Am Sonntag heißt es wieder „Start frei“ im Hasepark! Während in Baden-Baden immer am ersten Sonntag im September mit dem Großen Preis von Baden der absolute Höhepunkt der Großen Woche über die Bühne geht, wird im 538 Kilometer weiter nördlich gelegenen Quakenbrück in der Nähe von Osnabrück stets der einzige Renntag des Jahres abgehalten. Weit über 10.000 Besucher strömen dann auf die traditionsreiche Rennbahn an der Dinklager Straße und der Artländer Rennverein lässt sich stets auch etwas Besonderes einfallen. Dem Veranstalter ist es ganz besonders wichtig, die ganze Familie anzusprechen und somit quasi für einen sonntäglichen Familienausflug zu sorgen (Zur Rennkarte).

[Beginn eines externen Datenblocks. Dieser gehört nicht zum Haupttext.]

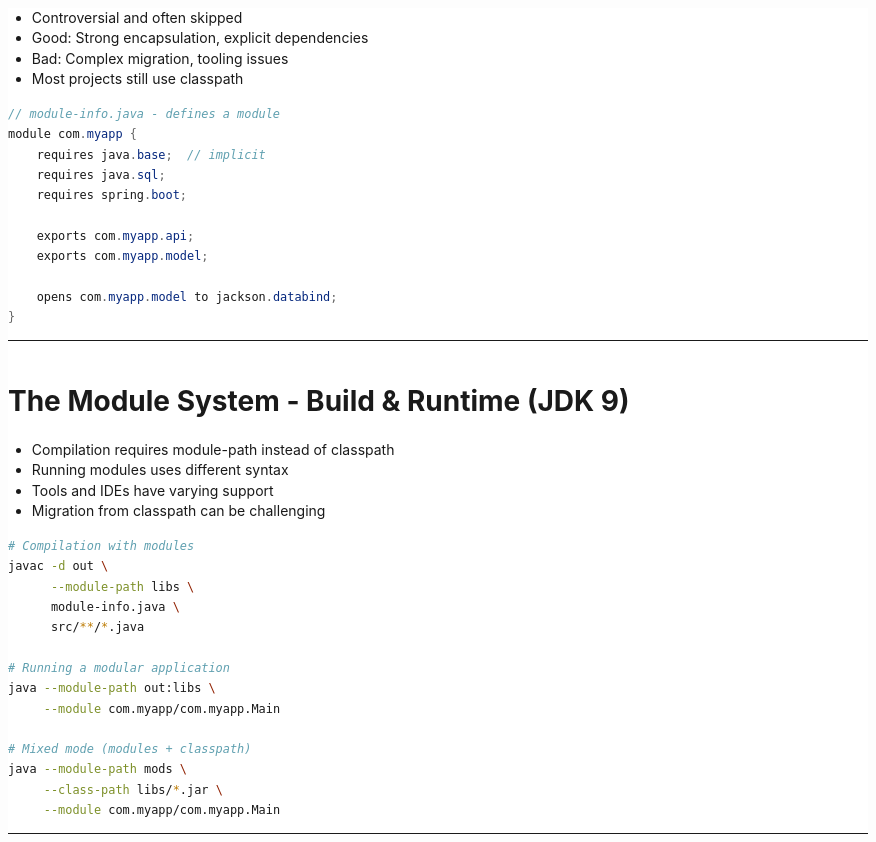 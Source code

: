 <v-clicks>

- Controversial and often skipped
- Good: Strong encapsulation, explicit dependencies
- Bad: Complex migration, tooling issues
- Most projects still use classpath

</v-clicks>

```java
// module-info.java - defines a module
module com.myapp {
    requires java.base;  // implicit
    requires java.sql;
    requires spring.boot;
    
    exports com.myapp.api;
    exports com.myapp.model;
    
    opens com.myapp.model to jackson.databind;
}
```

---

# The Module System - Build & Runtime (JDK 9)

<v-clicks>

- Compilation requires module-path instead of classpath
- Running modules uses different syntax
- Tools and IDEs have varying support
- Migration from classpath can be challenging

</v-clicks>

```bash
# Compilation with modules
javac -d out \
      --module-path libs \
      module-info.java \
      src/**/*.java

# Running a modular application
java --module-path out:libs \
     --module com.myapp/com.myapp.Main

# Mixed mode (modules + classpath)
java --module-path mods \
     --class-path libs/*.jar \
     --module com.myapp/com.myapp.Main
```



---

Auch in diesem Jahr gibt es wieder den in der Region einmaligen Mix aus vierzehn Galopp-, Trab-, Jagd- und Seejagdrennen gewürzt mit dem nostalgischen Kutschenkorso! Zwei Jagdrennen auf einer deutschen Galopprennbahn, die gibt es sicherlich auch nicht jeden Tag. Aber Quakenbrück bietet zunächst einen Ausgleich U über 3800 Meter an. Als letztes Rennen des Tages steht wie immer traditionell das über 3400 Meter führende Alte Artländer Seejagdrennen mit einer Dotierung von 12.500 Euro an.

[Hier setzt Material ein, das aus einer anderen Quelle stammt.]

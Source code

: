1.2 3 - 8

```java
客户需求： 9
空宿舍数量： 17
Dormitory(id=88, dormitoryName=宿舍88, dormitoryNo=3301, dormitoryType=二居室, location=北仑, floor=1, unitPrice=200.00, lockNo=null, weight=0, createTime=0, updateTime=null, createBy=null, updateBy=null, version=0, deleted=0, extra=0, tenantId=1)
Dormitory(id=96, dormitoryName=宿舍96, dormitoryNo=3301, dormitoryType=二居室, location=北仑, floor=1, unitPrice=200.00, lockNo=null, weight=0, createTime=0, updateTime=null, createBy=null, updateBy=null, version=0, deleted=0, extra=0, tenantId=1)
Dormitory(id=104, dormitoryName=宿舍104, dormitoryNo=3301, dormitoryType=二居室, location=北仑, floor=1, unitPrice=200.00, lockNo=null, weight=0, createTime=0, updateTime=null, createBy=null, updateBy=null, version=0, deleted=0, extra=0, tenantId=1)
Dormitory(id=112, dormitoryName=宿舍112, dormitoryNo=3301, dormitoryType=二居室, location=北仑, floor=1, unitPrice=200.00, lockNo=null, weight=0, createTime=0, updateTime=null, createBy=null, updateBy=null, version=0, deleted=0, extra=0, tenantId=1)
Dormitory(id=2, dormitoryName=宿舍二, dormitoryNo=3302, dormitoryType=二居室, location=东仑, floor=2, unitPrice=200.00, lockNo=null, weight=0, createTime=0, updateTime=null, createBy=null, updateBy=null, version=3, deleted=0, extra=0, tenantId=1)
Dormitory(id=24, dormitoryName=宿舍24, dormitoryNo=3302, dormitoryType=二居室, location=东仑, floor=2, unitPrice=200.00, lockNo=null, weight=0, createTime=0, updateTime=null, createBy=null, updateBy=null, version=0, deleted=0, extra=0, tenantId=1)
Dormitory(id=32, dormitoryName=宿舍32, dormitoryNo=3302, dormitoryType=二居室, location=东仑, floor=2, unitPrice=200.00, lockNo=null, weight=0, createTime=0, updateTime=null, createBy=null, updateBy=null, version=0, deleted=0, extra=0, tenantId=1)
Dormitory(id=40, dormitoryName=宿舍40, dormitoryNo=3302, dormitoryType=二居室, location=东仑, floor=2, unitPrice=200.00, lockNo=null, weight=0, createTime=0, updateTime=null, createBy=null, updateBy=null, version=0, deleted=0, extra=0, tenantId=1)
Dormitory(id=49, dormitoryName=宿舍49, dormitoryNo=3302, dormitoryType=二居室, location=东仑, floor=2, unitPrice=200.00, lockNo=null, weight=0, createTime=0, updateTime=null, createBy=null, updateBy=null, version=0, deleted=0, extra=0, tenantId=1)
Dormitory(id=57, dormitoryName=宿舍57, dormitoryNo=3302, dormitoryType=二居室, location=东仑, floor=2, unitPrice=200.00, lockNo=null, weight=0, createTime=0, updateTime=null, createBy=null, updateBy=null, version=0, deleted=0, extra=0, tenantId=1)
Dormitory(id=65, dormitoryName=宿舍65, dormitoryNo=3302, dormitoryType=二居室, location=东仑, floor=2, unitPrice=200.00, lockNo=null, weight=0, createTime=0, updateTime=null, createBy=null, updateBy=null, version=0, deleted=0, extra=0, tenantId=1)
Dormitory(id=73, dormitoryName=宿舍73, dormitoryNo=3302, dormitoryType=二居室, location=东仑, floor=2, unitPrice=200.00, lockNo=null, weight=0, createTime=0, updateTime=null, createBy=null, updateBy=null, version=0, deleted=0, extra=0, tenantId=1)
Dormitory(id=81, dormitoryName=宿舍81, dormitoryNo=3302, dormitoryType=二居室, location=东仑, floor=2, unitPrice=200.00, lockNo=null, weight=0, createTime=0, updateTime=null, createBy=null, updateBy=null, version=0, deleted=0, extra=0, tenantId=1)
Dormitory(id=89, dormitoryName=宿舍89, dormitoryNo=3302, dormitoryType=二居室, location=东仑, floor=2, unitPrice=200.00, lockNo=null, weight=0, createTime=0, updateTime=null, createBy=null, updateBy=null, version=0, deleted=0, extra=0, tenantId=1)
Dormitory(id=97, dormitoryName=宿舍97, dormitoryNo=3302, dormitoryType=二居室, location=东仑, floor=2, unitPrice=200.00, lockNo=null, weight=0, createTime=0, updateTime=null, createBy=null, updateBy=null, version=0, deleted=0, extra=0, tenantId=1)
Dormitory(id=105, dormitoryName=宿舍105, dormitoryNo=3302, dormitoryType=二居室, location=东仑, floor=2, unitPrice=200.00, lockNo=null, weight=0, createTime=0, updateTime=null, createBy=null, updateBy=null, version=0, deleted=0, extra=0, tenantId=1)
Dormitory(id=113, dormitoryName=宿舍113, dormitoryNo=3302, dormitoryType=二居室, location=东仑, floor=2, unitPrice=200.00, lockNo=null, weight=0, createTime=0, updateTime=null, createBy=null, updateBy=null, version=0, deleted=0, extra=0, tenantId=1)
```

Viele Rennsportfreunde werden sich an das vergangene Jahr erinnern, als nach einem dramatischen Endkampf der zwölfjährige Nuevo Leon mit Jan Korpas gegen die damalige „Hinderniskönigin“ Indian Sun hauchdünn die Oberhand behielt. Der von Elfi Schnakenberg trainierte Oldie scheint kaum etwas von seiner Leistungsbereitschaft verloren zu haben. Doch in Bad Harzburg war er ohne Möglichkeiten gegen einen der Stars der Szene geblieben. Stall Nicoles Falconettei gehört zum Besten, was der deutsche Hindernissport derzeit zu bieten hat. „Er ist sicherlich nicht schlechter als Kazzio. Ihm fehlt es als jungem Pferd nur noch etwas an Routine“, bemerkte sein Trainer Pavel Vovcenko. Das ist schon ein Wort, wenn man weiß, dass noch am vergangenen Dienstag sein Trainingsgefährte Kazzio im wichtigsten Jagdrennen Belgiens einen ausgezeichneten zweiten Platz belegte. Natürlich sitzt wie fast immer Cevin Chan im Sattel, der im Vorjahr den zweiten Rang belegte.